[Stored dataset items]
Content starts
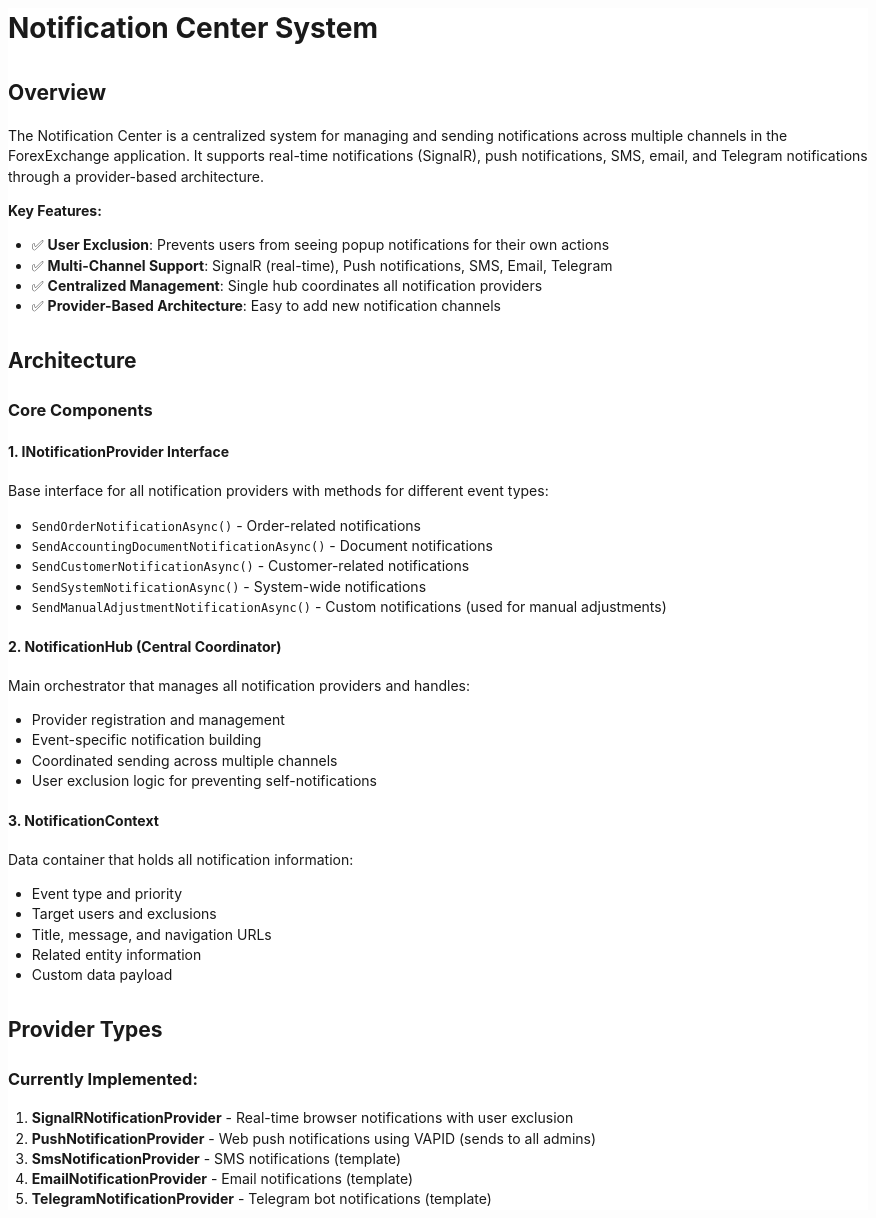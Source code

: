 # Notification Center System

## Overview
The Notification Center is a centralized system for managing and sending notifications across multiple channels in the ForexExchange application. It supports real-time notifications (SignalR), push notifications, SMS, email, and Telegram notifications through a provider-based architecture.

**Key Features:**
- ✅ **User Exclusion**: Prevents users from seeing popup notifications for their own actions
- ✅ **Multi-Channel Support**: SignalR (real-time), Push notifications, SMS, Email, Telegram
- ✅ **Centralized Management**: Single hub coordinates all notification providers
- ✅ **Provider-Based Architecture**: Easy to add new notification channels

## Architecture

### Core Components

#### 1. INotificationProvider Interface
Base interface for all notification providers with methods for different event types:
- `SendOrderNotificationAsync()` - Order-related notifications
- `SendAccountingDocumentNotificationAsync()` - Document notifications
- `SendCustomerNotificationAsync()` - Customer-related notifications
- `SendSystemNotificationAsync()` - System-wide notifications
- `SendManualAdjustmentNotificationAsync()` - Custom notifications (used for manual adjustments)

#### 2. NotificationHub (Central Coordinator)
Main orchestrator that manages all notification providers and handles:
- Provider registration and management
- Event-specific notification building
- Coordinated sending across multiple channels
- User exclusion logic for preventing self-notifications

#### 3. NotificationContext
Data container that holds all notification information:
- Event type and priority
- Target users and exclusions
- Title, message, and navigation URLs
- Related entity information
- Custom data payload

## Provider Types

### Currently Implemented:
1. **SignalRNotificationProvider** - Real-time browser notifications with user exclusion
2. **PushNotificationProvider** - Web push notifications using VAPID (sends to all admins)
3. **SmsNotificationProvider** - SMS notifications (template)
4. **EmailNotificationProvider** - Email notifications (template)
5. **TelegramNotificationProvider** - Telegram bot notifications (template)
Content ends
| Brief |
Could you please write out the entries exactly as they are, with every picture left out?

| Finished task |
Source code

: # Notification Center System

## Overview
The Notification Center is a centralized system for managing and sending notifications across multiple channels in the ForexExchange application. It supports real-time notifications (SignalR), push notifications, SMS, email, and Telegram notifications through a provider-based architecture.

**Key Features:**
- ✅ **User Exclusion**: Prevents users from seeing popup notifications for their own actions
- ✅ **Multi-Channel Support**: SignalR (real-time), Push notifications, SMS, Email, Telegram
- ✅ **Centralized Management**: Single hub coordinates all notification providers
- ✅ **Provider-Based Architecture**: Easy to add new notification channels

## Architecture

### Core Components

#### 1. INotificationProvider Interface
Base interface for all notification providers with methods for different event types:
- `SendOrderNotificationAsync()` - Order-related notifications
- `SendAccountingDocumentNotificationAsync()` - Document notifications
- `SendCustomerNotificationAsync()` - Customer-related notifications
- `SendSystemNotificationAsync()` - System-wide notifications
- `SendManualAdjustmentNotificationAsync()` - Custom notifications (used for manual adjustments)

#### 2. NotificationHub (Central Coordinator)
Main orchestrator that manages all notification providers and handles:
- Provider registration and management
- Event-specific notification building
- Coordinated sending across multiple channels
- User exclusion logic for preventing self-notifications

#### 3. NotificationContext
Data container that holds all notification information:
- Event type and priority
- Target users and exclusions
- Title, message, and navigation URLs
- Related entity information
- Custom data payload

## Provider Types

### Currently Implemented:
1. **SignalRNotificationProvider** - Real-time browser notifications with user exclusion
2. **PushNotificationProvider** - Web push notifications using VAPID (sends to all admins)
3. **SmsNotificationProvider** - SMS notifications (template)
4. **EmailNotificationProvider** - Email notifications (template)
5. **TelegramNotificationProvider** - Telegram bot notifications (template)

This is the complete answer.